CLR is .NET equivalent of Java Virtual Machine (JVM). It is the runtime that converts a MSIL code into the host machine language code, which is then executed appropriately. The CLR is the execution engine for .NET Framework applications. It provides a number of services, including:
- Code management (loading and execution)
- Application memory isolation
- Verification of type safety
- Conversion of IL to native code.
- Access to metadata (enhanced type information)
- Managing memory for managed objects
- Enforcement of code access security
- Exception handling, including cross-language exceptions
- Interoperation between managed code, COM objects, and pre-existing DLL's (unmanaged code and data)
- Automation of object layout
- Support for developer services (profiling, debugging, and so on).
Question 14 :
What are Attributes?
Attributes are declarative tags in code that insert additional metadata into an assembly.
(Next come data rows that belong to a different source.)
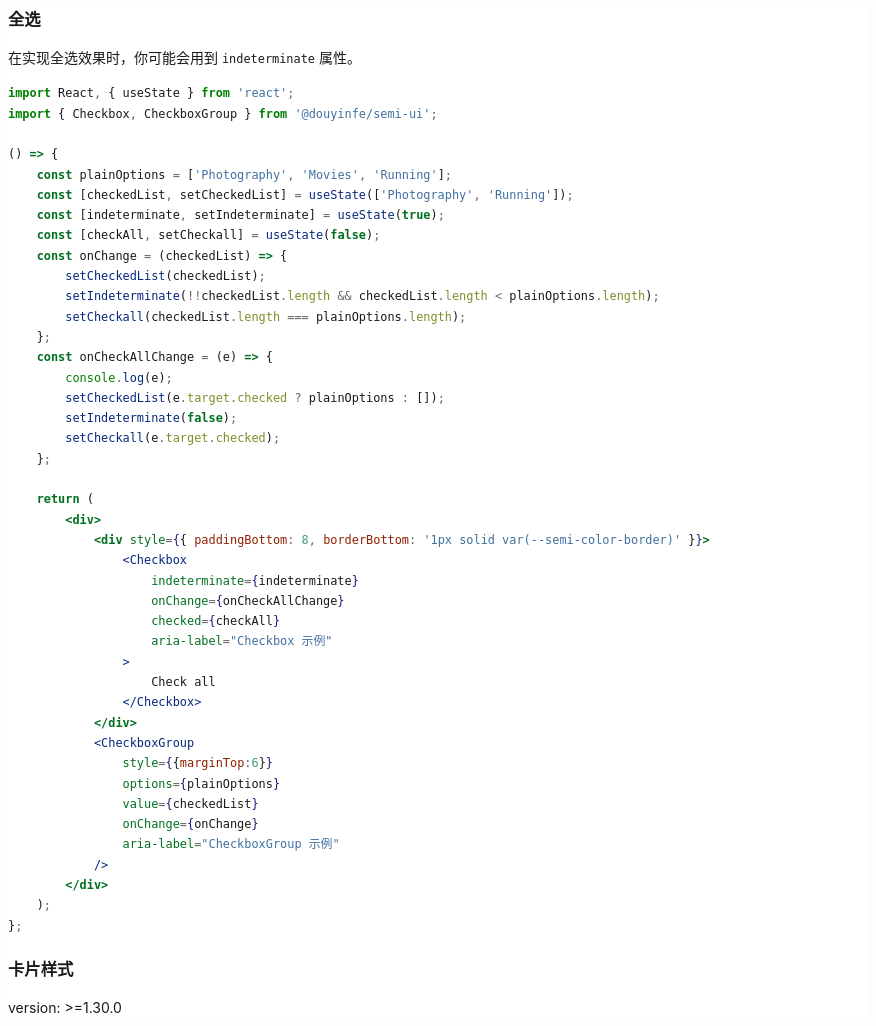 ### 全选

在实现全选效果时，你可能会用到 `indeterminate` 属性。

```jsx live=true
import React, { useState } from 'react';
import { Checkbox, CheckboxGroup } from '@douyinfe/semi-ui';

() => {
    const plainOptions = ['Photography', 'Movies', 'Running'];
    const [checkedList, setCheckedList] = useState(['Photography', 'Running']);
    const [indeterminate, setIndeterminate] = useState(true);
    const [checkAll, setCheckall] = useState(false);
    const onChange = (checkedList) => {
        setCheckedList(checkedList);
        setIndeterminate(!!checkedList.length && checkedList.length < plainOptions.length);
        setCheckall(checkedList.length === plainOptions.length);
    };
    const onCheckAllChange = (e) => {
        console.log(e);
        setCheckedList(e.target.checked ? plainOptions : []);
        setIndeterminate(false);
        setCheckall(e.target.checked);
    };

    return (
        <div>
            <div style={{ paddingBottom: 8, borderBottom: '1px solid var(--semi-color-border)' }}>
                <Checkbox
                    indeterminate={indeterminate}
                    onChange={onCheckAllChange}
                    checked={checkAll}
                    aria-label="Checkbox 示例"
                >
                    Check all
                </Checkbox>
            </div>
            <CheckboxGroup
                style={{marginTop:6}}
                options={plainOptions}
                value={checkedList}
                onChange={onChange}
                aria-label="CheckboxGroup 示例"
            />
        </div>
    );
};
```

### 卡片样式

version: >=1.30.0
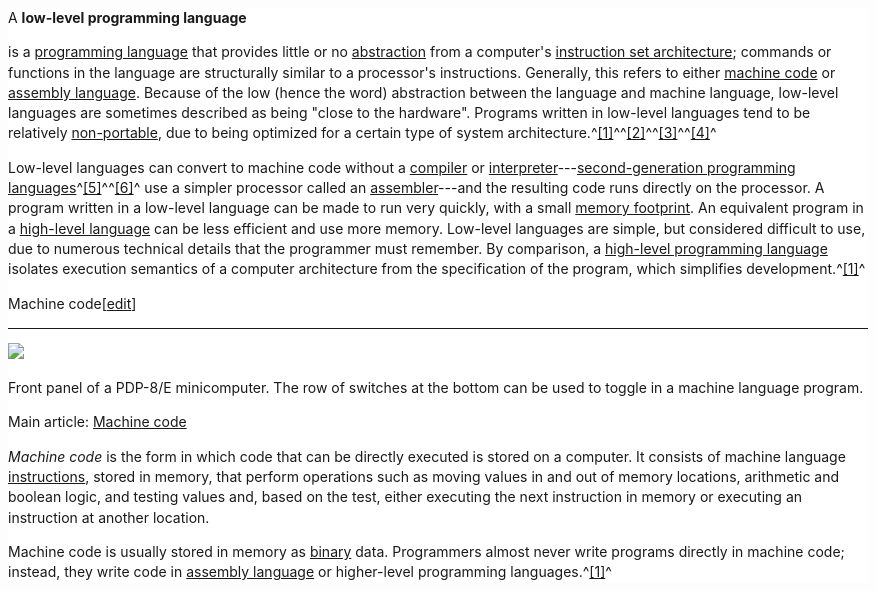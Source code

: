 A **low-level programming language** 

is a [programming language](https://en.wikipedia.org/wiki/Programming_language "Programming language") that provides little or no [abstraction](https://en.wikipedia.org/wiki/Abstraction_(computer_science) "Abstraction (computer science)") from a computer's [instruction set architecture](https://en.wikipedia.org/wiki/Instruction_set_architecture "Instruction set architecture"); commands or functions in the language are structurally similar to a processor's instructions. Generally, this refers to either [machine code](https://en.wikipedia.org/wiki/Machine_code "Machine code") or [assembly language](https://en.wikipedia.org/wiki/Assembly_language "Assembly language"). Because of the low (hence the word) abstraction between the language and machine language, low-level languages are sometimes described as being "close to the hardware". Programs written in low-level languages tend to be relatively [non-portable](https://en.wikipedia.org/wiki/Software_portability "Software portability"), due to being optimized for a certain type of system architecture.^[[1]](https://en.wikipedia.org/wiki/Low-level_programming_language#cite_note-:0-1)^^[[2]](https://en.wikipedia.org/wiki/Low-level_programming_language#cite_note-2)^^[[3]](https://en.wikipedia.org/wiki/Low-level_programming_language#cite_note-3)^^[[4]](https://en.wikipedia.org/wiki/Low-level_programming_language#cite_note-4)^

Low-level languages can convert to machine code without a [compiler](https://en.wikipedia.org/wiki/Compiler "Compiler") or [interpreter](https://en.wikipedia.org/wiki/Interpreter_(computing) "Interpreter (computing)")---[second-generation programming languages](https://en.wikipedia.org/wiki/Second-generation_programming_language "Second-generation programming language")^[[5]](https://en.wikipedia.org/wiki/Low-level_programming_language#cite_note-:3-5)^^[[6]](https://en.wikipedia.org/wiki/Low-level_programming_language#cite_note-:4-6)^ use a simpler processor called an [assembler](https://en.wikipedia.org/wiki/Assembly_language#Assembler "Assembly language")---and the resulting code runs directly on the processor. A program written in a low-level language can be made to run very quickly, with a small [memory footprint](https://en.wikipedia.org/wiki/Memory_footprint "Memory footprint"). An equivalent program in a [high-level language](https://en.wikipedia.org/wiki/High-level_language "High-level language") can be less efficient and use more memory. Low-level languages are simple, but considered difficult to use, due to numerous technical details that the programmer must remember. By comparison, a [high-level programming language](https://en.wikipedia.org/wiki/High-level_programming_language "High-level programming language") isolates execution semantics of a computer architecture from the specification of the program, which simplifies development.^[[1]](https://en.wikipedia.org/wiki/Low-level_programming_language#cite_note-:0-1)^

Machine code[[edit](https://en.wikipedia.org/w/index.php?title=Low-level_programming_language&action=edit&section=1 "Edit section: Machine code")]

--------------------------------------------------------------------------------------------------------------------------------------------------

[![](https://upload.wikimedia.org/wikipedia/commons/thumb/8/8c/Digital_pdp8-e2.jpg/220px-Digital_pdp8-e2.jpg)](https://en.wikipedia.org/wiki/File:Digital_pdp8-e2.jpg)

Front panel of a PDP-8/E minicomputer. The row of switches at the bottom can be used to toggle in a machine language program.

Main article: [Machine code](https://en.wikipedia.org/wiki/Machine_code "Machine code")

*Machine code* is the form in which code that can be directly executed is stored on a computer. It consists of machine language [instructions](https://en.wikipedia.org/wiki/Instruction_set_architecture "Instruction set architecture"), stored in memory, that perform operations such as moving values in and out of memory locations, arithmetic and boolean logic, and testing values and, based on the test, either executing the next instruction in memory or executing an instruction at another location.

Machine code is usually stored in memory as [binary](https://en.wikipedia.org/wiki/Binary_code "Binary code") data. Programmers almost never write programs directly in machine code; instead, they write code in [assembly language](https://en.wikipedia.org/wiki/Assembly_language "Assembly language") or higher-level programming languages.^[[1]](https://en.wikipedia.org/wiki/Low-level_programming_language#cite_note-:0-1)^
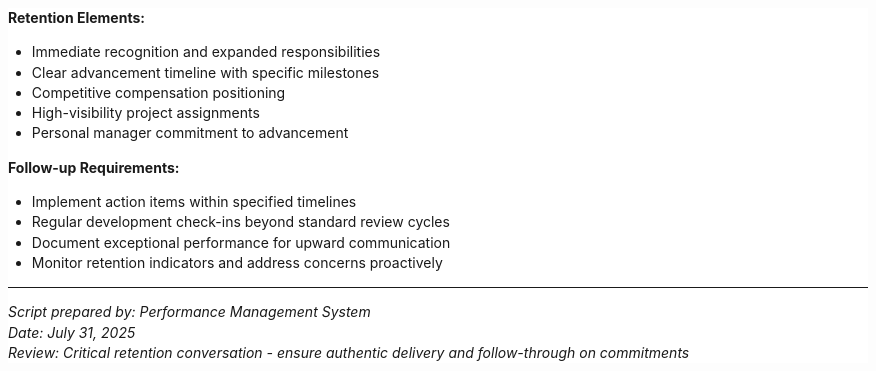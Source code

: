 **Retention Elements:**
- Immediate recognition and expanded responsibilities
- Clear advancement timeline with specific milestones
- Competitive compensation positioning
- High-visibility project assignments
- Personal manager commitment to advancement

**Follow-up Requirements:**
- Implement action items within specified timelines
- Regular development check-ins beyond standard review cycles
- Document exceptional performance for upward communication
- Monitor retention indicators and address concerns proactively

---

*Script prepared by: Performance Management System*  
*Date: July 31, 2025*  
*Review: Critical retention conversation - ensure authentic delivery and follow-through on commitments*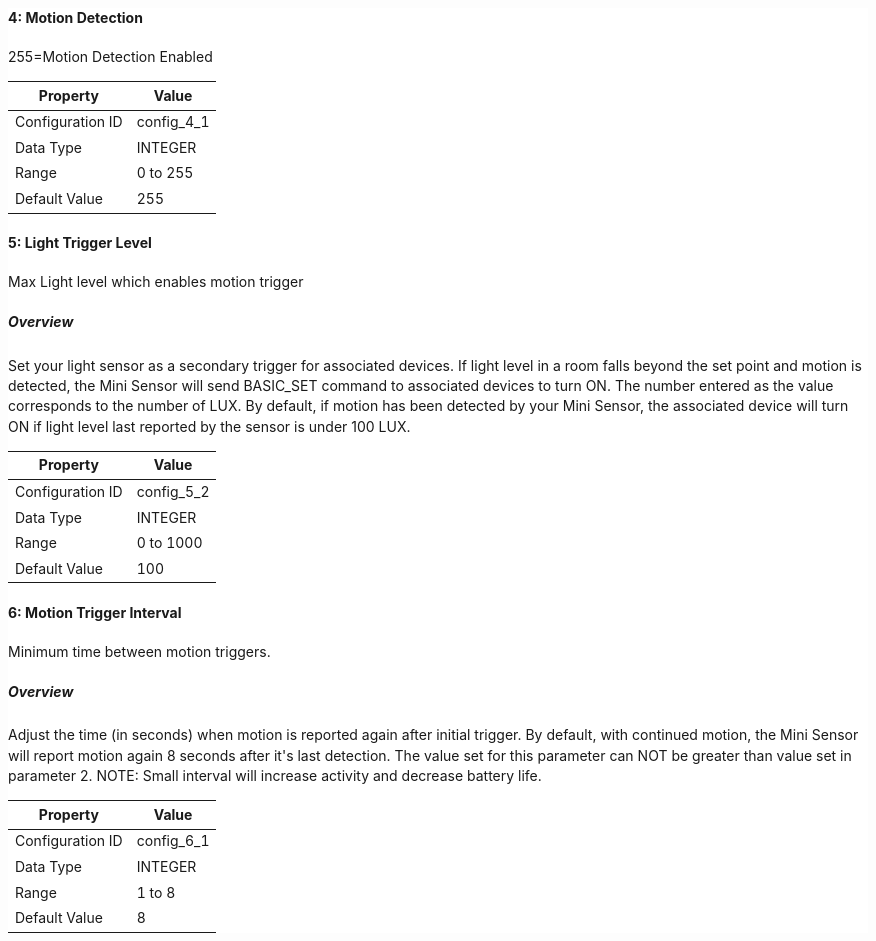 
#### 4: Motion Detection

255=Motion Detection Enabled


| Property         | Value    |
|------------------|----------|
| Configuration ID | config_4_1 |
| Data Type        | INTEGER |
| Range | 0 to 255 |
| Default Value | 255 |


#### 5: Light Trigger Level

Max Light level which enables motion trigger  


##### Overview 

Set your light sensor as a secondary trigger for associated devices. If light level in a room falls beyond the set point and motion is detected, the Mini Sensor will send BASIC\_SET command to associated devices to turn ON. The number entered as the value corresponds to the number of LUX. By default, if motion has been detected by your Mini Sensor, the associated device will turn ON if light level last reported by the sensor is under 100 LUX. 


| Property         | Value    |
|------------------|----------|
| Configuration ID | config_5_2 |
| Data Type        | INTEGER |
| Range | 0 to 1000 |
| Default Value | 100 |


#### 6: Motion Trigger Interval

Minimum time between motion triggers.  


##### Overview 

Adjust the time (in seconds) when motion is reported again after initial trigger. By default, with continued motion, the Mini Sensor will report motion again 8 seconds after it's last detection. The value set for this parameter can NOT be greater than value set in parameter 2. NOTE: Small interval will increase activity and decrease battery life.


| Property         | Value    |
|------------------|----------|
| Configuration ID | config_6_1 |
| Data Type        | INTEGER |
| Range | 1 to 8 |
| Default Value | 8 |
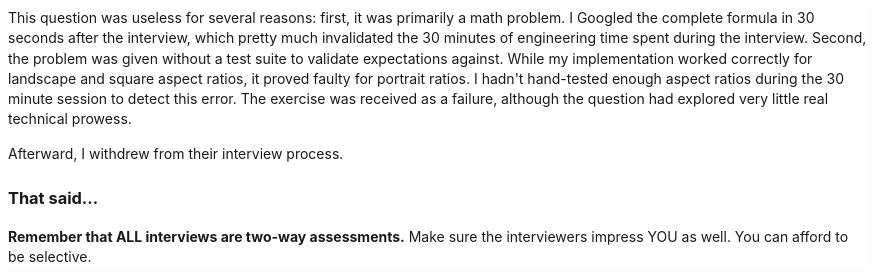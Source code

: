 This question was useless for several reasons: first, it was primarily a math problem. I Googled the complete formula in 30 seconds after the interview, which pretty much invalidated the 30 minutes of engineering time spent during the interview. Second, the problem was given without a test suite to validate expectations against. While my implementation worked correctly for landscape and square aspect ratios, it proved faulty for portrait ratios. I hadn't hand-tested enough aspect ratios during the 30 minute session to detect this error. The exercise was received as a failure, although the question had explored very little real technical prowess.

Afterward, I withdrew from their interview process.

### That said…

**Remember that ALL interviews are two-way assessments.** Make sure the interviewers impress YOU as well. You can afford to be selective.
There exist two types of attributes in the .NET Framework: Predefined attributes such as AssemblyVersion, which already exist and are accessed through the Runtime Classes; and custom attributes, which you write yourself by extending the System.Attribute class.
Question 15 :
What are the Types of Assemblies?
Assemblies are of two types:
1. Private Assemblies
2. Shared Assemblies
Private Assemblies: The assembly is intended only for one application. The files of that assembly must be placed in the same folder as the application or in a sub folder. No other application will be able to make a call to this assembly. The advantage of having a private assembly is that, it makes naming the assembly very easy, since the developer need not worry about name clashes with other assemblies. As long as the assembly has a unique name within the concerned application, there won't be any problems.
Shared Assemblies: If the assembly is to be made into a Shared Assembly, then the naming conventions are very strict since it has to be unique across the entire system. The naming conventions should also take care of newer versions of the component being shipped. These are accomplished by giving the assembly a Shared Name. Then the assembly is placed in the global assembly cache, which is a folder in the file system reserved for shared assemblies.